- Dates: 23 October 2002– 1 November 2002
- Locations: New Delhi, India
- Previous event: ← Marrakech 2001
- Next event: Milan 2003 →
- Participants: UNFCCC member countries
- Website: The Delhi Ministerial Declaration

= 2002 United Nations Climate Change Conference =

International climate change conference in India

The 2002 United Nations Climate Change Conference took place from 23 October – 1 November 2002, in New Delhi, India. The conference included the 8th Conference of the Parties (COP8) to the United Nations Framework Convention on Climate Change (UNFCCC).
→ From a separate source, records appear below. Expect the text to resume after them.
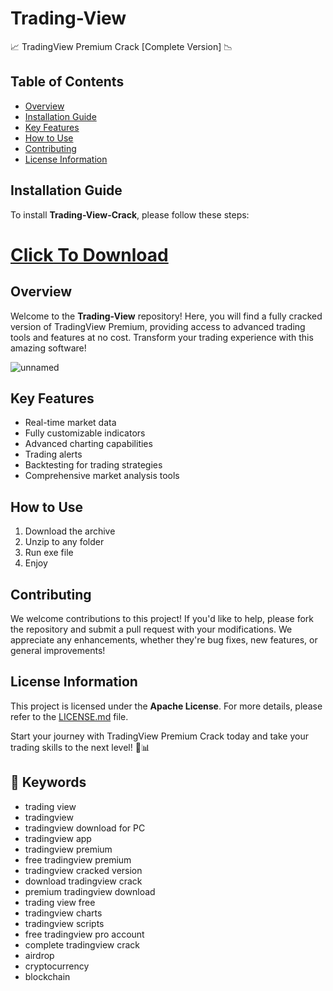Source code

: # Trading-View
📈 TradingView Premium Crack [Complete Version] 📉

## Table of Contents
- [Overview](#overview)
- [Installation Guide](#installation-guide)
- [Key Features](#key-features)
- [How to Use](#how-to-use)
- [Contributing](#contributing)
- [License Information](#license-information)

## Installation Guide
To install **Trading-View-Crack**, please follow these steps:
# [Click To Download](https://github.com/sevchanskiy27/Trading-View-Software-Full/releases/download/TradingView/TradingView.zip)  
  

## Overview
Welcome to the **Trading-View** repository! Here, you will find a fully cracked version of TradingView Premium, providing access to advanced trading tools and features at no cost. Transform your trading experience with this amazing software!

![unnamed](https://github.com/user-attachments/assets/05a8339b-9dcb-489b-80d6-77cb9459b2eb)

## Key Features
- Real-time market data
- Fully customizable indicators
- Advanced charting capabilities
- Trading alerts
- Backtesting for trading strategies
- Comprehensive market analysis tools

## How to Use
1. Download the archive
2. Unzip to any folder
3. Run exe file
4. Enjoy

## Contributing
We welcome contributions to this project! If you'd like to help, please fork the repository and submit a pull request with your modifications. We appreciate any enhancements, whether they're bug fixes, new features, or general improvements!

## License Information
This project is licensed under the **Apache License**. For more details, please refer to the [LICENSE.md](/LICENSE) file.

Start your journey with TradingView Premium Crack today and take your trading skills to the next level! 🚀📊

## 🔑 Keywords
- trading view
- tradingview
- tradingview download for PC
- tradingview app
- tradingview premium
- free tradingview premium
- tradingview cracked version
- download tradingview crack
- premium tradingview download
- trading view free
- tradingview charts
- tradingview scripts
- free tradingview pro account
- complete tradingview crack
- airdrop
- cryptocurrency
- blockchain
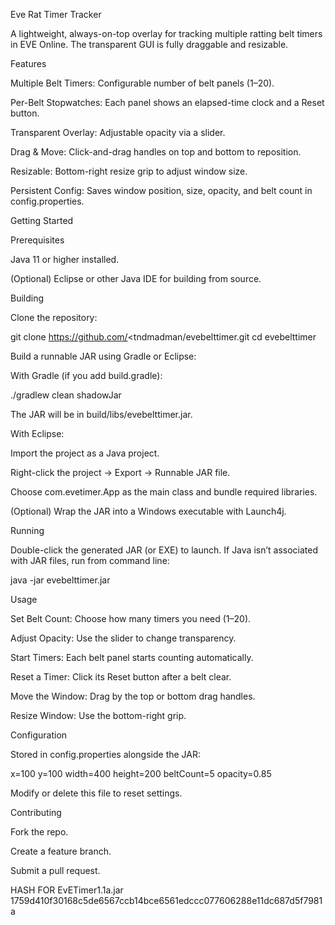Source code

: Eve Rat Timer Tracker

A lightweight, always-on-top overlay for tracking multiple ratting belt timers in EVE Online. The transparent GUI is fully draggable and resizable.

Features

Multiple Belt Timers: Configurable number of belt panels (1–20).

Per-Belt Stopwatches: Each panel shows an elapsed-time clock and a Reset button.

Transparent Overlay: Adjustable opacity via a slider.

Drag & Move: Click-and-drag handles on top and bottom to reposition.

Resizable: Bottom-right resize grip to adjust window size.

Persistent Config: Saves window position, size, opacity, and belt count in config.properties.



Getting Started

Prerequisites

Java 11 or higher installed.

(Optional) Eclipse or other Java IDE for building from source.

Building

Clone the repository:

git clone https://github.com/<tndmadman/evebelttimer.git
cd evebelttimer

Build a runnable JAR using Gradle or Eclipse:

With Gradle (if you add build.gradle):

./gradlew clean shadowJar

The JAR will be in build/libs/evebelttimer.jar.

With Eclipse:

Import the project as a Java project.

Right-click the project → Export → Runnable JAR file.

Choose com.evetimer.App as the main class and bundle required libraries.

(Optional) Wrap the JAR into a Windows executable with Launch4j.

Running

Double-click the generated JAR (or EXE) to launch. If Java isn’t associated with JAR files, run from command line:

java -jar evebelttimer.jar

Usage

Set Belt Count: Choose how many timers you need (1–20).

Adjust Opacity: Use the slider to change transparency.

Start Timers: Each belt panel starts counting automatically.

Reset a Timer: Click its Reset button after a belt clear.

Move the Window: Drag by the top or bottom drag handles.

Resize Window: Use the bottom-right grip.

Configuration

Stored in config.properties alongside the JAR:

x=100
y=100
width=400
height=200
beltCount=5
opacity=0.85

Modify or delete this file to reset settings.

Contributing

Fork the repo.

Create a feature branch.

Submit a pull request.

HASH FOR EvETimer1.1a.jar 1759d410f30168c5de6567ccb14bce6561edccc077606288e11dc687d5f7981a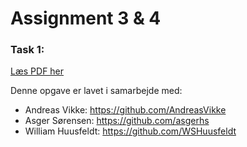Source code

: # Assignment 3 & 4

### Task 1:
[Læs PDF her](https://github.com/MartinFrederiksen/CPH-Business-UFO/blob/main/Week11/Rapport.pdf)


Denne opgave er lavet i samarbejde med:
* Andreas Vikke: https://github.com/AndreasVikke
* Asger Sørensen: https://github.com/asgerhs
* William Huusfeldt: https://github.com/WSHuusfeldt
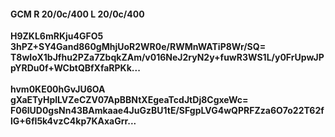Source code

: #### GCM R 20/0c/400 L 20/0c/400
**H9ZKL6mRKju4GFO5**<br/>**3hPZ+SY4Gand860gMhjUoR2WR0e/RWMnWATiP8Wr/SQ=**<br/>**T8wIoX1bJfhu2PZa7ZbqkZAm/v016NeJ2ryN2y+fuwR3WS1L/y0FrUpwJPpYRDu0f+WCbtQBfXfaRPKk...**<br/><br/>
**hvm0KE00hGvJU6OA**<br/>**gXaETyHplLVZeCZV07ApBBNtXEgeaTcdJtDj8CgxeWc=**<br/>**F06lUD0gsNn43BAmkaae4JuGzBU1tE/SFgpLVG4wQPRFZza6O7o22T62flG+6fI5k4vzC4kp7KAxaGrr...**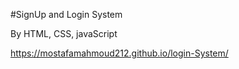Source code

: #SignUp and Login System

By HTML, CSS, javaScript 

https://mostafamahmoud212.github.io/login-System/
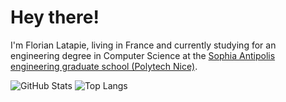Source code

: # Hey there!

I'm Florian Latapie, living in France and currently studying for an engineering degree in Computer Science at the [Sophia Antipolis engineering graduate school (Polytech Nice)](https://polytech.univ-cotedazur.fr/).

![GitHub Stats](https://github-readme-stats.vercel.app/api?username=FlorianLatapie&count_private=true&show_icons=true)
![Top Langs](https://github-readme-stats.vercel.app/api/top-langs/?username=FlorianLatapie&layout=compact)
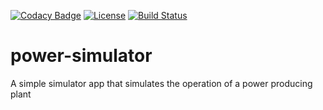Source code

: [![Codacy Badge](https://api.codacy.com/project/badge/Grade/83364a10ed534f6e8961564d4877a039)](https://www.codacy.com/app/joesan/power-simulator?utm_source=github.com&amp;utm_medium=referral&amp;utm_content=joesan/power-simulator&amp;utm_campaign=Badge_Grade)
[![License](https://img.shields.io/badge/License-Apache%202.0-blue.svg)](https://opensource.org/licenses/Apache-2.0)
[![Build Status](https://travis-ci.org/joesan/power-simulator.svg?branch=master)](https://travis-ci.org/joesan/power-simulator)

# power-simulator
A simple simulator app that simulates the operation of a power producing plant
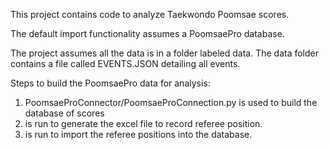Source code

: This project contains code to analyze Taekwondo Poomsae scores. 

The default import functionality assumes a PoomsaePro database.

The project assumes all the data is in a folder labeled data.
The data folder contains a file called EVENTS.JSON detailing all events.

Steps to build the PoomsaePro data for analysis:
1. PoomsaeProConnector/PoomsaeProConnection.py is used to build the database of scores
2. is run to generate the excel file to record referee position.
3. is run to import the referee positions into the database.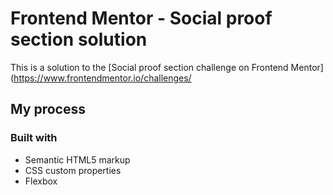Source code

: # Frontend Mentor - Social proof section solution

This is a solution to the [Social proof section challenge on Frontend Mentor](https://www.frontendmentor.io/challenges/

## My process

### Built with

- Semantic HTML5 markup
- CSS custom properties
- Flexbox
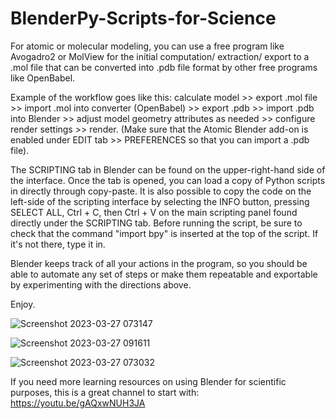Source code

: # BlenderPy-Scripts-for-Science
For atomic or molecular modeling, you can use a free program like Avogadro2 or MolView for the initial computation/ extraction/ export to a .mol file that can be converted into .pdb file format by other free programs like OpenBabel. 

Example of the workflow goes like this: calculate model >> export .mol file >> import .mol into converter (OpenBabel) >> export .pdb >> import .pdb into Blender >> adjust model geometry attributes as needed >> configure render settings >> render. 
(Make sure that the Atomic Blender add-on is enabled under EDIT tab >> PREFERENCES so that you can import a .pdb file).

The SCRIPTING tab in Blender can be found on the upper-right-hand side of the interface. Once the tab is opened, you can load a copy of Python scripts in directly through copy-paste. It is also possible to copy the code on the left-side of the scripting interface by selecting the INFO button, pressing SELECT ALL, Ctrl + C, then Ctrl + V on the main scripting panel found directly under the SCRIPTING tab. Before running the script, be sure to check that the command "import bpy" is inserted at the top of the script. If it's not there, type it in.

Blender keeps track of all your actions in the program, so you should be able to automate any set of steps or make them repeatable and exportable by experimenting with the directions above. 

Enjoy. 


![Screenshot 2023-03-27 073147](https://user-images.githubusercontent.com/88035770/227973246-258a7ede-ee07-4eb2-80b0-53905947d27e.png)


![Screenshot 2023-03-27 091611](https://user-images.githubusercontent.com/88035770/227973274-b59f7e5b-d207-4a14-b9e3-d391de7d40d0.png)


![Screenshot 2023-03-27 073032](https://user-images.githubusercontent.com/88035770/227973303-191839dc-8343-4df0-8196-9dc46e84a769.png)


If you need more learning resources on using Blender for scientific purposes, this is a great channel to start with: https://youtu.be/gAQxwNUH3JA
The conference adopted the Delhi Ministerial Declaration that, amongst others, called for efforts by developed countries to transfer technology and minimize the impact of climate change on developing countries. It is also approved the New Delhi work programme on Article 6 of the Convention. The COP8 was marked by Russia's hesitation, stating that it needed more time to think it over. The Kyoto Protocol could enter into force once it was ratified by 55 countries, including countries responsible for 55 per cent of the developed world's 1990 carbon dioxide emissions. With the United States (36.1% share of developed-world carbon dioxide) and Australia refusing ratification, Russia's agreement (17% of global emissions in 1990) was required to meet the ratification criteria and therefore Russia could delay the process.